The task ▸
Write the records out again, exactly.

Excerpted records ▸
Content starts

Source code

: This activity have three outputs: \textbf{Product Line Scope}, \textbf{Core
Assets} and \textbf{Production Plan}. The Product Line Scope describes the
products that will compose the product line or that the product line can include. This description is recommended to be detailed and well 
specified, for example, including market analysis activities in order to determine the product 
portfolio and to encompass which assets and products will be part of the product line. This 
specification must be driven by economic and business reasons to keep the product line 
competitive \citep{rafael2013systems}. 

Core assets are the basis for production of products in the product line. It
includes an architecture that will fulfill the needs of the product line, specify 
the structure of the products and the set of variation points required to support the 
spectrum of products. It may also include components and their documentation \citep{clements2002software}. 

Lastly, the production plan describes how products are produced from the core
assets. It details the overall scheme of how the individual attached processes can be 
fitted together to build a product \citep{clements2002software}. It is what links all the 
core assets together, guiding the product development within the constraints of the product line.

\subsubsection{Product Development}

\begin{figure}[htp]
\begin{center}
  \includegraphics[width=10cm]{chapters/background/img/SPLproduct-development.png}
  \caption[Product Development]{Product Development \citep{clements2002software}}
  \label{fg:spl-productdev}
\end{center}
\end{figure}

Content ends

Result for this exercise ▸
Source code

: This activity have three outputs: \textbf{Product Line Scope}, \textbf{Core
Assets} and \textbf{Production Plan}. The Product Line Scope describes the
products that will compose the product line or that the product line can include. This description is recommended to be detailed and well 
specified, for example, including market analysis activities in order to determine the product 
portfolio and to encompass which assets and products will be part of the product line. This 
specification must be driven by economic and business reasons to keep the product line 
competitive \citep{rafael2013systems}. 

Core assets are the basis for production of products in the product line. It
includes an architecture that will fulfill the needs of the product line, specify 
the structure of the products and the set of variation points required to support the 
spectrum of products. It may also include components and their documentation \citep{clements2002software}. 

Lastly, the production plan describes how products are produced from the core
assets. It details the overall scheme of how the individual attached processes can be 
fitted together to build a product \citep{clements2002software}. It is what links all the 
core assets together, guiding the product development within the constraints of the product line.

\subsubsection{Product Development}

\begin{figure}[htp]
\begin{center}
  \includegraphics[width=10cm]{chapters/background/img/SPLproduct-development.png}
  \caption[Product Development]{Product Development \citep{clements2002software}}
  \label{fg:spl-productdev}
\end{center}
\end{figure}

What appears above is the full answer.